The reserve is 41 percent higher than $14.22 billion on April 10, 2013.
With the huge foreign exchange reserve, it will be possible to meet import bills for more than six months, according to sources at the Bangladesh Bank.
The central bank attributed the forex reserve boost to increased inflow of foreign currency following various time-befitting steps from the Bangladesh Bank, keeping the dollar-Taka exchange rate stable, increasing the amount and utilization scope of the Export Development Fund (EDF), increased export earnings due to the incentives provided to the exporters from the government, satisfactory flow of inward remittance, increased Foreign Direct Investment (FDI) and increasing trend of foreign financing receipts by the private sector.
Besides, the decreasing trend of food import following good food yield in the country alongside decline of global food price, stable fuel price and reduction in overall import liabilities are one of the main reasons for boosting the country’s foreign currency reserve.
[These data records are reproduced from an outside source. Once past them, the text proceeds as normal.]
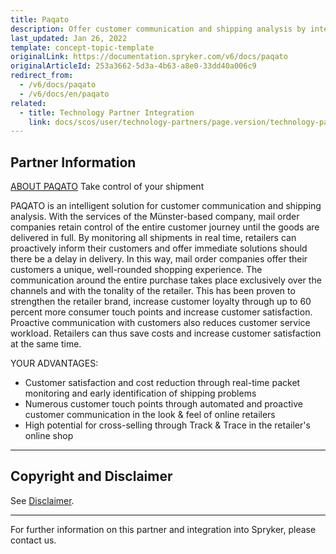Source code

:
 ```yaml
---
title: Paqato
description: Offer customer communication and shipping analysis by integrating Paqato into the Spryker Commerce OS.
last_updated: Jan 26, 2022
template: concept-topic-template
originalLink: https://documentation.spryker.com/v6/docs/paqato
originalArticleId: 253a3662-5d3a-4b63-a8e0-33dd40a006c9
redirect_from:
  - /v6/docs/paqato
  - /v6/docs/en/paqato
related:
  - title: Technology Partner Integration
    link: docs/scos/user/technology-partners/page.version/technology-partners.html
---
```


## Partner Information
[ABOUT PAQATO](https://www.paqato.com/)
Take control of your shipment

PAQATO is an intelligent solution for customer communication and shipping analysis. With the services of the Münster-based company, mail order companies retain control of the entire customer journey until the goods are delivered in full. By monitoring all shipments in real time, retailers can proactively inform their customers and offer immediate solutions should there be a delay in delivery. In this way, mail order companies offer their customers a unique, well-rounded shopping experience. The communication around the entire purchase takes place exclusively over the channels and with the tonality of the retailer. This has been proven to strengthen the retailer brand, increase customer loyalty through up to 60 percent more consumer touch points and increase customer satisfaction. Proactive communication with customers also reduces customer service workload. Retailers can thus save costs and increase customer satisfaction at the same time.

YOUR ADVANTAGES:

* Customer satisfaction and cost reduction through real-time packet monitoring and early identification of shipping problems
* Numerous customer touch points through automated and proactive customer communication in the look & feel of online retailers
* High potential for cross-selling through Track & Trace in the retailer's online shop

---

## Copyright and Disclaimer

See [Disclaimer](https://github.com/spryker/spryker-documentation).

---
For further information on this partner and integration into Spryker, please contact us.

<div class="hubspot-form js-hubspot-form" data-portal-id="2770802" data-form-id="163e11fb-e833-4638-86ae-a2ca4b929a41" id="hubspot-1"></div>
Considering the reserve balance, Bangladesh now stands second in South Asia after India whose foreign currency reserve is $ 303.67 billion followed by Pakistan’s $ 9.86 billion.
With its current foreign currency reserve, Bangladesh will be able to face any kind of internal and external economic shock.
As per the international standards, a country must have enough foreign currency reserves to settle at least three months’ import bills.